Spectroscopic investigations of humic-like acids formed via polycondensation reactions between glycine, catechol and glucose in the presence of natural zeolites

Polycondensation reactions between low-molecular-weight compounds, such as amino acids, sugars and phenols, are crucially important processes in the formation of humic substances, and clay minerals have the ability to catalyze these reactions. In the present study, catechol (CT), glycine (Gly) and glucose (Gl) were used as representative phenols, amino acids and sugars, respectively, and the effects of the catalytic activities of natural zeolites on polycondensation reactions between these compounds were investigated. The extent of polycondensation was evaluated by measuring the specific absorbance at 600 nm (E600) as an index of the degree of darkening.

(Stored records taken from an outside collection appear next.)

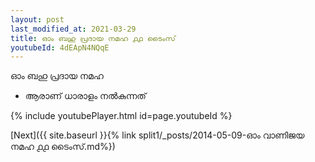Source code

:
 ```yaml
---
layout: post
last_modified_at: 2021-03-29
title: ഓം ബഹു പ്രദായ നമഹ ൧൧ ടൈംസ്
youtubeId: 4dEApN4NQqE
---
```

 
 
 ഓം ബഹു പ്രദായ നമഹ 
 
 -  ആരാണ് ധാരാളം നൽകുന്നത് 
 
  
 
  
 
 
 
 
 
 


{% include youtubePlayer.html id=page.youtubeId %}
 
[Next]({{ site.baseurl }}{% link  split1/_posts/2014-05-09-ഓം വാണിജയ നമഹ ൧൧ ടൈംസ്.md%})
 
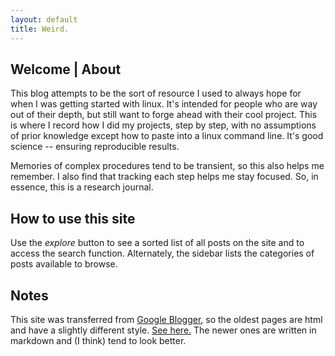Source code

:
 ```yaml
---
layout: default
title: Weird.
---
```


## Welcome | About

This blog attempts to be the sort of resource I used to always hope for when I was getting started with linux.  It's intended for people who are way out of their depth, but still want to forge ahead with their cool project.  This is where I record how I did my projects, step by step, with no assumptions of prior knowledge except how to paste into a linux command line.  It's good science -- ensuring reproducible results.

Memories of complex procedures tend to be transient, so this also helps me remember.  I also find that tracking each step helps me stay focused.  So, in essence, this is a research journal.

## How to use this site

Use the _explore_ button to see a sorted list of all posts on the site and to access the search function.  Alternately, the sidebar lists the categories of posts available to browse.

## Notes

This site was transferred from [Google Blogger](https://nixingaround.blogspot.com/2017/10/final-post-here.html), so the oldest pages are html and have a slightly different style.  [See here.](/new-blog-location)  The newer ones are written in markdown and (I think) tend to look better.  
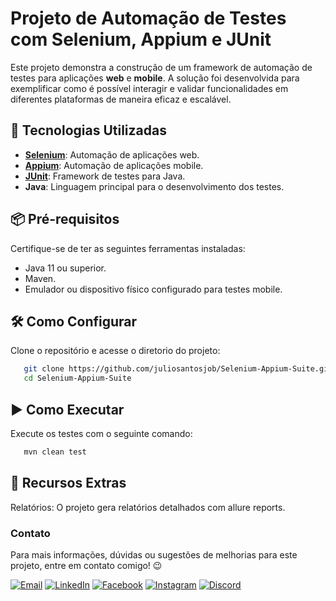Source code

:# Projeto de Automação de Testes com Selenium, Appium e JUnit

Este projeto demonstra a construção de um framework de automação de testes para aplicações **web** e **mobile**. A solução foi desenvolvida para exemplificar como é possível interagir e validar funcionalidades em diferentes plataformas de maneira eficaz e escalável.

## 🚀 Tecnologias Utilizadas

- **[Selenium](https://www.selenium.dev/)**: Automação de aplicações web.
- **[Appium](https://appium.io/)**: Automação de aplicações mobile.
- **[JUnit](https://junit.org/)**: Framework de testes para Java.
- **Java**: Linguagem principal para o desenvolvimento dos testes.

## 📦 Pré-requisitos

Certifique-se de ter as seguintes ferramentas instaladas:

- Java 11 ou superior.
- Maven.
- Emulador ou dispositivo físico configurado para testes mobile.

## 🛠️ Como Configurar

Clone o repositório e acesse o diretorio do projeto:

```bash
   git clone https://github.com/juliosantosjob/Selenium-Appium-Suite.git
   cd Selenium-Appium-Suite
```

## ▶️ Como Executar

Execute os testes com o seguinte comando:

```bash
   mvn clean test
```

## 🌟 Recursos Extras
Relatórios: O projeto gera relatórios detalhados com allure reports.

### Contato

Para mais informações, dúvidas ou sugestões de melhorias para este projeto, entre em contato comigo! 😉

[![Email](https://img.shields.io/badge/Email-%23D14836.svg?logo=gmail&logoColor=white)](mailto:julio958214@gmail.com)
[![LinkedIn](https://img.shields.io/badge/LinkedIn-%230077B5.svg?logo=linkedin&logoColor=white)](https://www.linkedin.com/in/julio-santos-43428019b)
[![Facebook](https://img.shields.io/badge/Facebook-%231877F2.svg?logo=Facebook&logoColor=white)](https://www.facebook.com/profile.php?id=100003793058455) 
[![Instagram](https://img.shields.io/badge/Instagram-%23E4405F.svg?logo=Instagram&logoColor=white)](https://www.instagram.com/oficial_juliosantos/) 
[![Discord](https://img.shields.io/badge/Discord-%237289DA.svg?logo=discord&logoColor=white)](https://discord.gg/julio.saantos199)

After a 3-week incubation period, the E600 values for solutions that contained zeolite samples were 4–10 times greater than those measured in the absence of zeolite, suggesting that the zeolite had, in fact, catalyzed the polycondensation reaction. The humic-like acids (HLAs) produced in the reactions were isolated, and their elemental composition and molecular weights determined. When formed in the presence of a zeolite, the nitrogen contents and molecular weights for the HLAs were significantly higher, compared to the HLA sample formed in the absence of zeolite. In addition, solid-state CP-MAS 13C NMR spectra and carboxylic group analyses of the HLA samples indicated that the concentration of carbonyl carbon species for quinones and ketones produced in the presence of zeolite were higher than the corresponding values for samples produced in the absence of a zeolite. Carbonyl carbons in quinones and ketones indicate the nucleophilic characteristics of the samples. Therefore, a nitrogen atom in Gly, which serves as nucleophile, is incorporated into quinones and ketones in CT and Gl. The differences in the catalytic activities of the zeolite samples can be attributed to differences in their transition metal content (Fe, Mn and Ti), which function as Lewis acids.